Each entry needs to be retyped exactly, with nothing added or dropped.

* * * * * * * * *

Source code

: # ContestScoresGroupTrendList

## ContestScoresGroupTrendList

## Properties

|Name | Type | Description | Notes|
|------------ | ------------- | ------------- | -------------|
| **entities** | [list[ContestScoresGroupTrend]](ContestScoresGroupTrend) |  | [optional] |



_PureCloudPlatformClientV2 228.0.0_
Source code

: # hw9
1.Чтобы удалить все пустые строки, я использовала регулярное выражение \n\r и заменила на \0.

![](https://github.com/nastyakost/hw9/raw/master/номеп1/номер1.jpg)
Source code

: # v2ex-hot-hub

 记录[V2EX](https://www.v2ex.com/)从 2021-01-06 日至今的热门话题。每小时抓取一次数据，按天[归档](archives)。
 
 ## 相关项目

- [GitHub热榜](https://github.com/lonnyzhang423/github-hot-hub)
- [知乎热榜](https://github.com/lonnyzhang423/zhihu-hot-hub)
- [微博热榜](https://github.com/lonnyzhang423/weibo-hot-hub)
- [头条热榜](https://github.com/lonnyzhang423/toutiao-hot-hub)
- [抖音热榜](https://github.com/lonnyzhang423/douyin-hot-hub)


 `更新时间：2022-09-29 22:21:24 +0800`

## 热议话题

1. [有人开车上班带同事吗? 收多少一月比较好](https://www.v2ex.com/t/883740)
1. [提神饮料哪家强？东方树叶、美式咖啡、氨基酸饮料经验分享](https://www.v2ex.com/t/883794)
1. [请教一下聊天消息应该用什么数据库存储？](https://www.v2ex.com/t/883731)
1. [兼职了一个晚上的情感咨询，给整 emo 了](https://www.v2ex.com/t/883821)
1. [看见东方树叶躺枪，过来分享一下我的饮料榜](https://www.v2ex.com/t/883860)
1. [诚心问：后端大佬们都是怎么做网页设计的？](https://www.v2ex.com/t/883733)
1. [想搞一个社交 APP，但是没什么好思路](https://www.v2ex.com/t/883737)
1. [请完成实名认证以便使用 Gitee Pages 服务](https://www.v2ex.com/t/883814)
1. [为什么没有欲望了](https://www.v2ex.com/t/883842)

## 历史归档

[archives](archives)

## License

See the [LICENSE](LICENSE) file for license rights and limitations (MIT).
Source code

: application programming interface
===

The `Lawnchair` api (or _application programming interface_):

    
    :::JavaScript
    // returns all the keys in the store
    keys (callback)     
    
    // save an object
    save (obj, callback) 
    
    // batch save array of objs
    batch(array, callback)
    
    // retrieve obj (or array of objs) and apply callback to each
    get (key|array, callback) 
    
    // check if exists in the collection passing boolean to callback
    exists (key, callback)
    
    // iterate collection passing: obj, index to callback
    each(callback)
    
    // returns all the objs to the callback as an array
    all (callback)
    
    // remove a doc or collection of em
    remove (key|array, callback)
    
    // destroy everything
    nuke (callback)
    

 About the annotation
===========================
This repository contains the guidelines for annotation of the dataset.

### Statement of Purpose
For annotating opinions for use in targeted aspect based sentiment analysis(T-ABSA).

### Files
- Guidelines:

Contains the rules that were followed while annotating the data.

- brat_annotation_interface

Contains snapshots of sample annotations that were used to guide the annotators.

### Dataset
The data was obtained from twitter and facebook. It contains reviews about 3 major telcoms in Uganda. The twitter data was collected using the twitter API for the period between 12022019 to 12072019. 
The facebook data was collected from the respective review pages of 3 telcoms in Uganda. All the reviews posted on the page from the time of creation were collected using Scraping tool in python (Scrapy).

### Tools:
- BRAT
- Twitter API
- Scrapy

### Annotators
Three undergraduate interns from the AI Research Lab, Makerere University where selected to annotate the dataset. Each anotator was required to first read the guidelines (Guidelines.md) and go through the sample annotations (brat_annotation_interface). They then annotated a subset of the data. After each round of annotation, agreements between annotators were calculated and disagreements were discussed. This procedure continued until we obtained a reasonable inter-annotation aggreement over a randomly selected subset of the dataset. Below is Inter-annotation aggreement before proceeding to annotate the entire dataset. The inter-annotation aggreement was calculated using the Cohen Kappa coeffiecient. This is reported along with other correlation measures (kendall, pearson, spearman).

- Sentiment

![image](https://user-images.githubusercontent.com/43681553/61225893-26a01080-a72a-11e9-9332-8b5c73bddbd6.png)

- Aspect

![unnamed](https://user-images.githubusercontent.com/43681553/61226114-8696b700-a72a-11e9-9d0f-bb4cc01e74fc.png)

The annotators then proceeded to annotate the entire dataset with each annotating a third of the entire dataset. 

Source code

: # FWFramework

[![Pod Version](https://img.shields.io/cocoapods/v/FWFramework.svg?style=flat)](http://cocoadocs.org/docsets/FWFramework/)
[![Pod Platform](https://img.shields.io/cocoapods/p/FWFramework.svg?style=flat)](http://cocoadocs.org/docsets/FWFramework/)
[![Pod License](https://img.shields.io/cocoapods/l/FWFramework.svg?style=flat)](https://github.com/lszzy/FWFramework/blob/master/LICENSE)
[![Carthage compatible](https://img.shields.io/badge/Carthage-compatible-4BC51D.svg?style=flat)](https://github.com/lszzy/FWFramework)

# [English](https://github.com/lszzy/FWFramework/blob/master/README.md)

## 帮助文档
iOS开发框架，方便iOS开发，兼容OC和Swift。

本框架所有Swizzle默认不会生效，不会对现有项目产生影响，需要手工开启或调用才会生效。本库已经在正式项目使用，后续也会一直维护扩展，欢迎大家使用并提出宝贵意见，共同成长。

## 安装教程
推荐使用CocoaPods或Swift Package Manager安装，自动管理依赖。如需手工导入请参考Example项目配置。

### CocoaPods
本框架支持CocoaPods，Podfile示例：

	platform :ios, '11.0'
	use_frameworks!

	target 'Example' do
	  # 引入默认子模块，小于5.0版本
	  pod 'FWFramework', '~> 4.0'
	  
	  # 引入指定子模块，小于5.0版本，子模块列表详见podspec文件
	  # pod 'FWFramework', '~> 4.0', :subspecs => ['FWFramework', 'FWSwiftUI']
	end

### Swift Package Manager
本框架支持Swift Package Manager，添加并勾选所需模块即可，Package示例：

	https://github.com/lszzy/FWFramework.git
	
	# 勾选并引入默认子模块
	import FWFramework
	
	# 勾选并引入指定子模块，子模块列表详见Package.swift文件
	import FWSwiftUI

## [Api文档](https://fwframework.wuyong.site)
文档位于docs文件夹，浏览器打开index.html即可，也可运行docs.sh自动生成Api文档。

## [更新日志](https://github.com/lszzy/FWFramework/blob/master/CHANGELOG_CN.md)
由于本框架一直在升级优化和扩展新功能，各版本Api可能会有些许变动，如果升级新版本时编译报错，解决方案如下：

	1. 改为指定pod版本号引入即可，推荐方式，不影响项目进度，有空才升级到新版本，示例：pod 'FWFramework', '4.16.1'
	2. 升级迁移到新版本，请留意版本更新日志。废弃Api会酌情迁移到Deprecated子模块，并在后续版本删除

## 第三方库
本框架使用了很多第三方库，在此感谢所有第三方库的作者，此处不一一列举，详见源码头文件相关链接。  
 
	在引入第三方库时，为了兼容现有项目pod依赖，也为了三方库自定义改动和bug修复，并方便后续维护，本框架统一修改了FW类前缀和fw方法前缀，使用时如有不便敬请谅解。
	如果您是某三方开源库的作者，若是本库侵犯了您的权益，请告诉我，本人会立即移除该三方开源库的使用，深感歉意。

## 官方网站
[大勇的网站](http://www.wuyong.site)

* * * * * * * * *

▸ SOLUTION FOR THIS EXERCISE
Source code

: # ContestScoresGroupTrendList

## ContestScoresGroupTrendList

## Properties

|Name | Type | Description | Notes|
|------------ | ------------- | ------------- | -------------|
| **entities** | [list[ContestScoresGroupTrend]](ContestScoresGroupTrend) |  | [optional] |



_PureCloudPlatformClientV2 228.0.0_
Source code

: # hw9
1.Чтобы удалить все пустые строки, я использовала регулярное выражение \n\r и заменила на \0.

![](https://github.com/nastyakost/hw9/raw/master/номеп1/номер1.jpg)
Source code

: # v2ex-hot-hub

 记录[V2EX](https://www.v2ex.com/)从 2021-01-06 日至今的热门话题。每小时抓取一次数据，按天[归档](archives)。
 
 ## 相关项目

- [GitHub热榜](https://github.com/lonnyzhang423/github-hot-hub)
- [知乎热榜](https://github.com/lonnyzhang423/zhihu-hot-hub)
- [微博热榜](https://github.com/lonnyzhang423/weibo-hot-hub)
- [头条热榜](https://github.com/lonnyzhang423/toutiao-hot-hub)
- [抖音热榜](https://github.com/lonnyzhang423/douyin-hot-hub)


 `更新时间：2022-09-29 22:21:24 +0800`

## 热议话题

1. [有人开车上班带同事吗? 收多少一月比较好](https://www.v2ex.com/t/883740)
1. [提神饮料哪家强？东方树叶、美式咖啡、氨基酸饮料经验分享](https://www.v2ex.com/t/883794)
1. [请教一下聊天消息应该用什么数据库存储？](https://www.v2ex.com/t/883731)
1. [兼职了一个晚上的情感咨询，给整 emo 了](https://www.v2ex.com/t/883821)
1. [看见东方树叶躺枪，过来分享一下我的饮料榜](https://www.v2ex.com/t/883860)
1. [诚心问：后端大佬们都是怎么做网页设计的？](https://www.v2ex.com/t/883733)
1. [想搞一个社交 APP，但是没什么好思路](https://www.v2ex.com/t/883737)
1. [请完成实名认证以便使用 Gitee Pages 服务](https://www.v2ex.com/t/883814)
1. [为什么没有欲望了](https://www.v2ex.com/t/883842)

## 历史归档

[archives](archives)

## License

See the [LICENSE](LICENSE) file for license rights and limitations (MIT).
Source code

: application programming interface
===

The `Lawnchair` api (or _application programming interface_):

    
    :::JavaScript
    // returns all the keys in the store
    keys (callback)     
    
    // save an object
    save (obj, callback) 
    
    // batch save array of objs
    batch(array, callback)
    
    // retrieve obj (or array of objs) and apply callback to each
    get (key|array, callback) 
    
    // check if exists in the collection passing boolean to callback
    exists (key, callback)
    
    // iterate collection passing: obj, index to callback
    each(callback)
    
    // returns all the objs to the callback as an array
    all (callback)
    
    // remove a doc or collection of em
    remove (key|array, callback)
    
    // destroy everything
    nuke (callback)
    

 About the annotation
===========================
This repository contains the guidelines for annotation of the dataset.

### Statement of Purpose
For annotating opinions for use in targeted aspect based sentiment analysis(T-ABSA).

### Files
- Guidelines:

Contains the rules that were followed while annotating the data.

- brat_annotation_interface

Contains snapshots of sample annotations that were used to guide the annotators.

### Dataset
The data was obtained from twitter and facebook. It contains reviews about 3 major telcoms in Uganda. The twitter data was collected using the twitter API for the period between 12022019 to 12072019. 
The facebook data was collected from the respective review pages of 3 telcoms in Uganda. All the reviews posted on the page from the time of creation were collected using Scraping tool in python (Scrapy).

### Tools:
- BRAT
- Twitter API
- Scrapy

### Annotators
Three undergraduate interns from the AI Research Lab, Makerere University where selected to annotate the dataset. Each anotator was required to first read the guidelines (Guidelines.md) and go through the sample annotations (brat_annotation_interface). They then annotated a subset of the data. After each round of annotation, agreements between annotators were calculated and disagreements were discussed. This procedure continued until we obtained a reasonable inter-annotation aggreement over a randomly selected subset of the dataset. Below is Inter-annotation aggreement before proceeding to annotate the entire dataset. The inter-annotation aggreement was calculated using the Cohen Kappa coeffiecient. This is reported along with other correlation measures (kendall, pearson, spearman).

- Sentiment

![image](https://user-images.githubusercontent.com/43681553/61225893-26a01080-a72a-11e9-9332-8b5c73bddbd6.png)

- Aspect

![unnamed](https://user-images.githubusercontent.com/43681553/61226114-8696b700-a72a-11e9-9d0f-bb4cc01e74fc.png)

The annotators then proceeded to annotate the entire dataset with each annotating a third of the entire dataset. 

Source code

: # FWFramework

[![Pod Version](https://img.shields.io/cocoapods/v/FWFramework.svg?style=flat)](http://cocoadocs.org/docsets/FWFramework/)
[![Pod Platform](https://img.shields.io/cocoapods/p/FWFramework.svg?style=flat)](http://cocoadocs.org/docsets/FWFramework/)
[![Pod License](https://img.shields.io/cocoapods/l/FWFramework.svg?style=flat)](https://github.com/lszzy/FWFramework/blob/master/LICENSE)
[![Carthage compatible](https://img.shields.io/badge/Carthage-compatible-4BC51D.svg?style=flat)](https://github.com/lszzy/FWFramework)

# [English](https://github.com/lszzy/FWFramework/blob/master/README.md)

## 帮助文档
iOS开发框架，方便iOS开发，兼容OC和Swift。

本框架所有Swizzle默认不会生效，不会对现有项目产生影响，需要手工开启或调用才会生效。本库已经在正式项目使用，后续也会一直维护扩展，欢迎大家使用并提出宝贵意见，共同成长。

## 安装教程
推荐使用CocoaPods或Swift Package Manager安装，自动管理依赖。如需手工导入请参考Example项目配置。

### CocoaPods
本框架支持CocoaPods，Podfile示例：

	platform :ios, '11.0'
	use_frameworks!

	target 'Example' do
	  # 引入默认子模块，小于5.0版本
	  pod 'FWFramework', '~> 4.0'
	  
	  # 引入指定子模块，小于5.0版本，子模块列表详见podspec文件
	  # pod 'FWFramework', '~> 4.0', :subspecs => ['FWFramework', 'FWSwiftUI']
	end

### Swift Package Manager
本框架支持Swift Package Manager，添加并勾选所需模块即可，Package示例：

	https://github.com/lszzy/FWFramework.git
	
	# 勾选并引入默认子模块
	import FWFramework
	
	# 勾选并引入指定子模块，子模块列表详见Package.swift文件
	import FWSwiftUI

## [Api文档](https://fwframework.wuyong.site)
文档位于docs文件夹，浏览器打开index.html即可，也可运行docs.sh自动生成Api文档。

## [更新日志](https://github.com/lszzy/FWFramework/blob/master/CHANGELOG_CN.md)
由于本框架一直在升级优化和扩展新功能，各版本Api可能会有些许变动，如果升级新版本时编译报错，解决方案如下：

	1. 改为指定pod版本号引入即可，推荐方式，不影响项目进度，有空才升级到新版本，示例：pod 'FWFramework', '4.16.1'
	2. 升级迁移到新版本，请留意版本更新日志。废弃Api会酌情迁移到Deprecated子模块，并在后续版本删除

## 第三方库
本框架使用了很多第三方库，在此感谢所有第三方库的作者，此处不一一列举，详见源码头文件相关链接。  
 
	在引入第三方库时，为了兼容现有项目pod依赖，也为了三方库自定义改动和bug修复，并方便后续维护，本框架统一修改了FW类前缀和fw方法前缀，使用时如有不便敬请谅解。
	如果您是某三方开源库的作者，若是本库侵犯了您的权益，请告诉我，本人会立即移除该三方开源库的使用，深感歉意。

## 官方网站
[大勇的网站](http://www.wuyong.site)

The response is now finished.